━━━━━ RECORDS PROVIDED ━━━━━

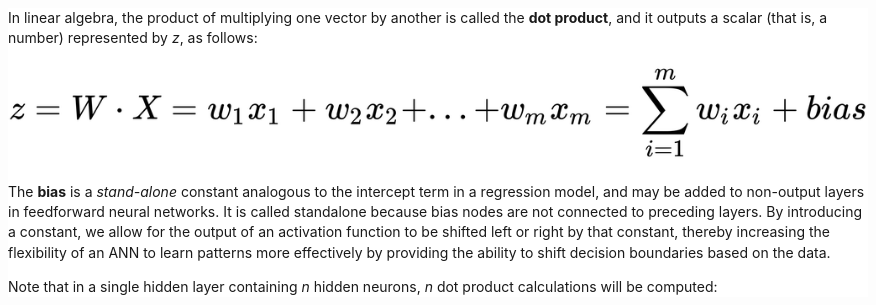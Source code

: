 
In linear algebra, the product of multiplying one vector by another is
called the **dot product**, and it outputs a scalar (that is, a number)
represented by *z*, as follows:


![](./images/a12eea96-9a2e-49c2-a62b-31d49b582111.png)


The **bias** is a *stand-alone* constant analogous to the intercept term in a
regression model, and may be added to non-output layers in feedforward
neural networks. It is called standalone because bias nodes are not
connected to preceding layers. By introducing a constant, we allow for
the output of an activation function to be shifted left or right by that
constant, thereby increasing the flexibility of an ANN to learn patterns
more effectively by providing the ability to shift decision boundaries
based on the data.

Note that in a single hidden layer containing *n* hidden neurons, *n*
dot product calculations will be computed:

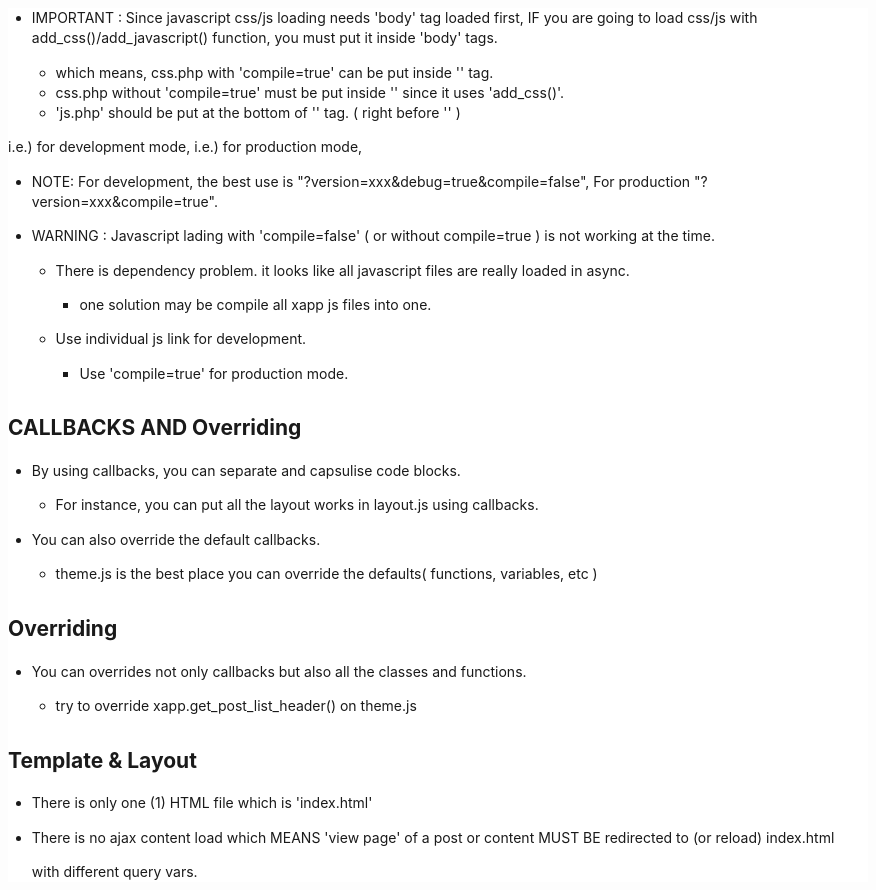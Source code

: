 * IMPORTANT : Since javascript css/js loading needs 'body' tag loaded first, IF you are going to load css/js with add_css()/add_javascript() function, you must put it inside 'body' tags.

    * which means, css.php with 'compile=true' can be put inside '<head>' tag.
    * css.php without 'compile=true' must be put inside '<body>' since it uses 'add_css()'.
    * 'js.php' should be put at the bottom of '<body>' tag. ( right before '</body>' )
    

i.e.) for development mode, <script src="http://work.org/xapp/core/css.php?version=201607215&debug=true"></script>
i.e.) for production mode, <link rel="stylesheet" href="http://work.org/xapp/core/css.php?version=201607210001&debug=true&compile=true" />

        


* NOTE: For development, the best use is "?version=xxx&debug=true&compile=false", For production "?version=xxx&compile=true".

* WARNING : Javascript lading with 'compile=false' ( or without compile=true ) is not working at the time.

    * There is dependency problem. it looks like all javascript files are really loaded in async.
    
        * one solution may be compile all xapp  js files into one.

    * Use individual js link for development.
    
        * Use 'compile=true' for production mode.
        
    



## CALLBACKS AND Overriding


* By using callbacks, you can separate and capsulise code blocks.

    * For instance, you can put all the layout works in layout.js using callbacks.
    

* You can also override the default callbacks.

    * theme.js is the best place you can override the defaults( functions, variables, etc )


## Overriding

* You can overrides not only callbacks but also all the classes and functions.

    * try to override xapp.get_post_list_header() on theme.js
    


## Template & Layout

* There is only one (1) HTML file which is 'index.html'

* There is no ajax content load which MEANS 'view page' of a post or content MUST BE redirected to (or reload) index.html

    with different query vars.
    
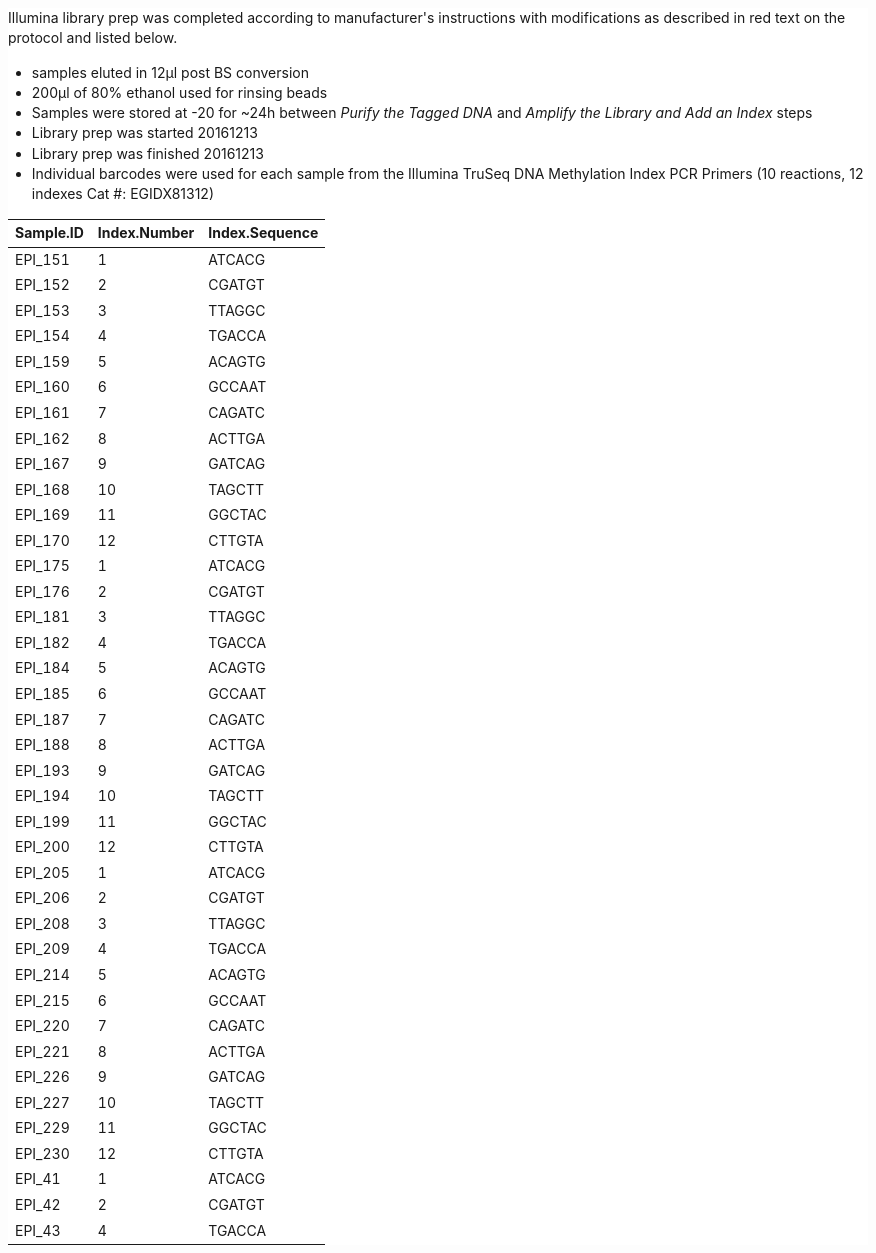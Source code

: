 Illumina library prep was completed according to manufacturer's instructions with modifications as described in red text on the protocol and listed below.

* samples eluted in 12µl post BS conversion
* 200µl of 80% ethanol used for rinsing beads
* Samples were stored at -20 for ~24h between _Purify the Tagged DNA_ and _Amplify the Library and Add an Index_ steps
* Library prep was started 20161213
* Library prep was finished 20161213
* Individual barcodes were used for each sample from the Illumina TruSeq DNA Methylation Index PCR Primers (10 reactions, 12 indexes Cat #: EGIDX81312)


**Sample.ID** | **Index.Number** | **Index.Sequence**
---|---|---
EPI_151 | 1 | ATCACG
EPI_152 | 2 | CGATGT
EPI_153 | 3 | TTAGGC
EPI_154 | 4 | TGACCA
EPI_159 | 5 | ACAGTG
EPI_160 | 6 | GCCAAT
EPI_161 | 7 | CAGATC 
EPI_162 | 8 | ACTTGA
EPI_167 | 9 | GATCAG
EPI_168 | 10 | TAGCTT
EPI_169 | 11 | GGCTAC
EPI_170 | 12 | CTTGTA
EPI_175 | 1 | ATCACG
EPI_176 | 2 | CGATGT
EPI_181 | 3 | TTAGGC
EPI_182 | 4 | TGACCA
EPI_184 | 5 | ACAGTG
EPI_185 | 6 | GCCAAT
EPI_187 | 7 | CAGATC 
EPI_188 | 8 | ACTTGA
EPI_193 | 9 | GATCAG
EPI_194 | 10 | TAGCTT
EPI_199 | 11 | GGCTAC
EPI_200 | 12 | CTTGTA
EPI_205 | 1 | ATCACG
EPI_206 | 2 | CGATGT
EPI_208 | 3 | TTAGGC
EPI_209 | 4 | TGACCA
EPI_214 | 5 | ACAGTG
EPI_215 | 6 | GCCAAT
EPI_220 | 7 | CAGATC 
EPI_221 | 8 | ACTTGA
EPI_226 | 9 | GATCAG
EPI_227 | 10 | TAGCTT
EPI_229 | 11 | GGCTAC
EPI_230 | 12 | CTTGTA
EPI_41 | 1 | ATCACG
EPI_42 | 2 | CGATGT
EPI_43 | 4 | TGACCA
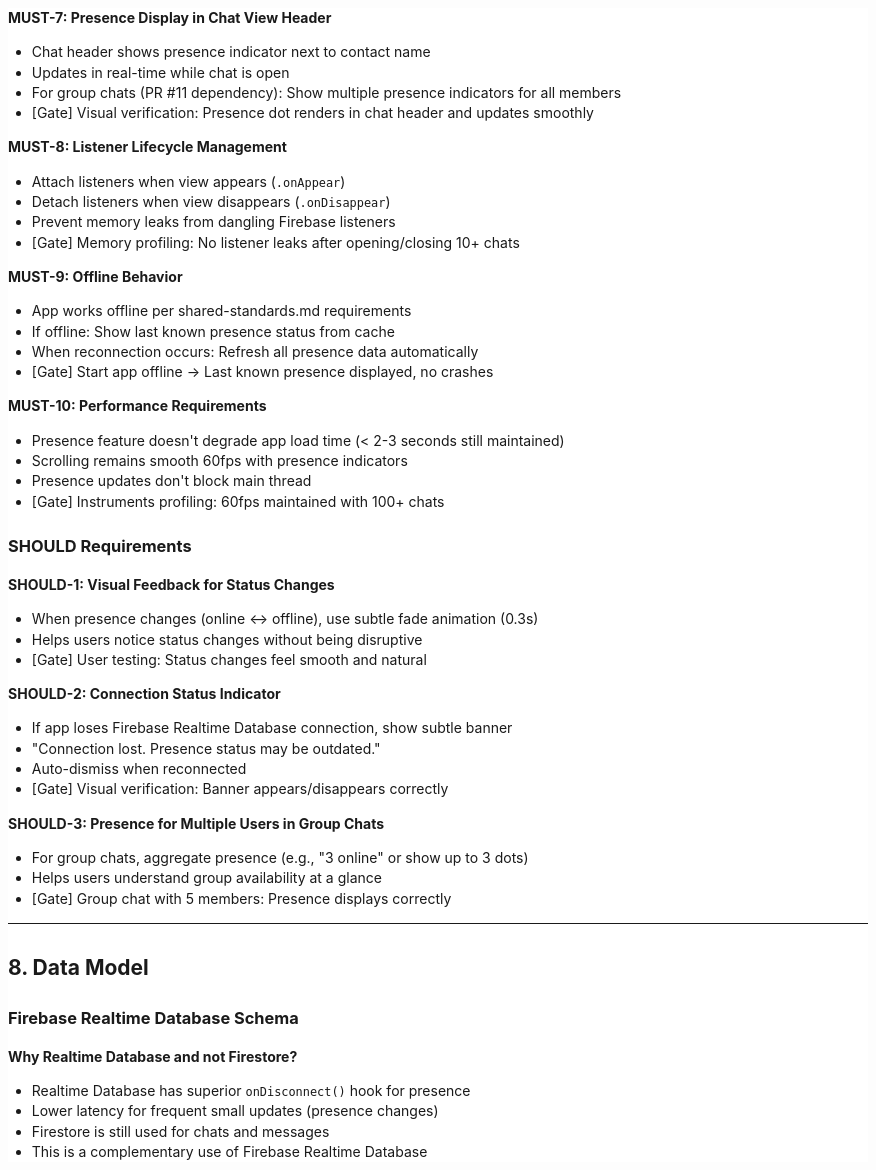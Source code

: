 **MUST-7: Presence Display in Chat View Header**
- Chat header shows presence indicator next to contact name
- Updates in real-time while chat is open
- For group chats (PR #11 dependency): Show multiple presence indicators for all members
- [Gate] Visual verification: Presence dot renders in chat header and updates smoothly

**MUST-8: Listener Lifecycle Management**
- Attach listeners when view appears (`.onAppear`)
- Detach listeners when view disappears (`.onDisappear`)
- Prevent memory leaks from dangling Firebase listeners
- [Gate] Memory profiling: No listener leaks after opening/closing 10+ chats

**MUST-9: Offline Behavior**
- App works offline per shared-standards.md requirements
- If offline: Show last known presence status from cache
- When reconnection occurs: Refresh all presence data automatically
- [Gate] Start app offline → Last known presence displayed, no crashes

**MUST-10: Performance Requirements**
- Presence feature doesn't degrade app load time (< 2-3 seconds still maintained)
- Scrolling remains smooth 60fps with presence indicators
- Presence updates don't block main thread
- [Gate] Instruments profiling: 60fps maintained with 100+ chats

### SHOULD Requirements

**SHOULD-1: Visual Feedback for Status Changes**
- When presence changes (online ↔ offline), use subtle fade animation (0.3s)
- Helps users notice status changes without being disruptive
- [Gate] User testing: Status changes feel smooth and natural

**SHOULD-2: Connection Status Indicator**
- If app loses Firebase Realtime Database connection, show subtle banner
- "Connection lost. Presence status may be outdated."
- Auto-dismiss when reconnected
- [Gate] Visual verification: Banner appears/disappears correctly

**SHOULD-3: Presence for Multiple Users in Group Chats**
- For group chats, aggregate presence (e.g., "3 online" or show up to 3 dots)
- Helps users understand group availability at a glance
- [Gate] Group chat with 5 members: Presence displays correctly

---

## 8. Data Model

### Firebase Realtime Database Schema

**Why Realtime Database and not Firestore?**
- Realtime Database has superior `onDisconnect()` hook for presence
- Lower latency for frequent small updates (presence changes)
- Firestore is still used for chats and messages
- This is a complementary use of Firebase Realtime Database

━━━━━

[WHAT THE TASK ASKS]: Return each line of the data above that includes the word "Overriding".

[SOLUTION FOR THIS TASK]:
## CALLBACKS AND Overriding
## Overriding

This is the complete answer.